The industry that was interested was retail. It kind of makes sense. Retailers have been working in China for decades. Many of them have infrastructure in China. They’ve been getting their core products from China. China’s no big mystery to most big global retailers. They felt comfortable having their software products built and delivered from China as well...
Our initial investment went to building out the retail vertical of the business. So we invested in hiring retail experts here in the US, because it’s not enough to have engineers in China to build software. If you do that, you’re just a commodity. You have to really have industry-specific business process experts here in the US to drive strong results.
We did that and gained process maturity.
In what kinds of projects?
At that time, most custom non-packaged software the retailers were consuming was and continues to be on the supply chain side of the business. Retailers will buy a package to manage retail point of sale, for example, or buy a package to manage CRM -- customer-facing software.
Retail supply chains are extremely complicated, and retailers typically build large custom systems around categories like PLM, which we specialize in -- product lifecycle management -- around workflow and other supply chain management applications, plus applications that touch logistics and integrate into ERP systems...

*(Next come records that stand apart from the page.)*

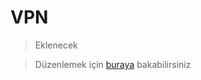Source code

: # VPN

> Eklenecek

> Düzenlemek için [buraya](https://github.com/GokturkTalha/guvendekal.org/blob/main/docs/vpn.md) bakabilirsiniz
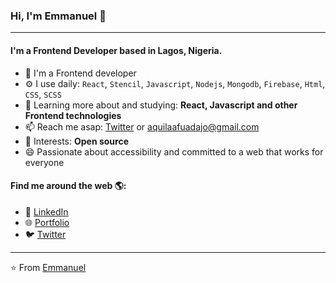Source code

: ### Hi, I'm Emmanuel 👋
---

#### I'm a Frontend Developer based in Lagos, Nigeria.

- 🏢 I'm a Frontend developer
- ⚙️ I use daily: `React`, `Stencil`, `Javascript`, `Nodejs`, `Mongodb`, `Firebase`, `Html`, `CSS`, `SCSS`
- 🌱 Learning more about and studying: **React, Javascript and other Frontend technologies**
- 📫 Reach me asap: <a href="https://twitter.com/_developing_dev/">Twitter</a> or aquilaafuadajo@gmail.com
- 💜 Interests: **Open source**
- 😄 Passionate about accessibility and committed to a web that works for everyone

#### Find me around the web 🌎:
- 💼 <a href="https://www.linkedin.com/in/emmanuel-afuadajo/">LinkedIn</a>
- 🌐 <a href="https://aquils.herokuapp.com">Portfolio</a>
- 🐦 <a href="https://twitter.com/_developing_dev/">Twitter</a>

---

⭐️ From [Emmanuel](https://github.com/aquilaafuadajo)
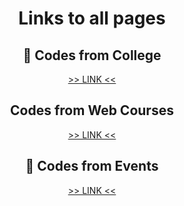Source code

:<div align="center">

# Links to all pages

## 🌟 Codes from College

[>> LINK <<](./from-college)

## Codes from Web Courses

[>> LINK <<](./from-courses)

## 🌟 Codes from Events

[>> LINK <<](./from-events)

</div>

Retailers see that as strategic to their businesses. We’ve got 30 retail clients in this business. They all approach it differently. They all have some twist on it that they see as competitively important. Which is why vendors have not succeeded at selling fixed packages on the supply side to retail.
Is that retail vertical business coming from the US or China reps?
[TAL Apparel Group] is an investor. They are part of this $20 million expansion round. TAL is one of the largest retail products manufacturers in the world. [Major customers include Brooks Brothers, L.L. Bean, J.C. Penney, Giordano, Land’s End, Liz Claiborne., Nautica and Tommy Hilfiger.] They’re a private company. They are extremely profitable and strategic to retailers.
Fountain Set is another one. Fountain Set produces 50% of the Gap’s knit fabric. It’s the largest fabric supplier in the world. They’re a shareholder in the company.
What’s going on in retail is a concentration of strategic work with highly technology-enabled partners. It’s kind of the opposite of what went on [in retail] in the early ’80s -- which was, just find more sources of supply, cheaply.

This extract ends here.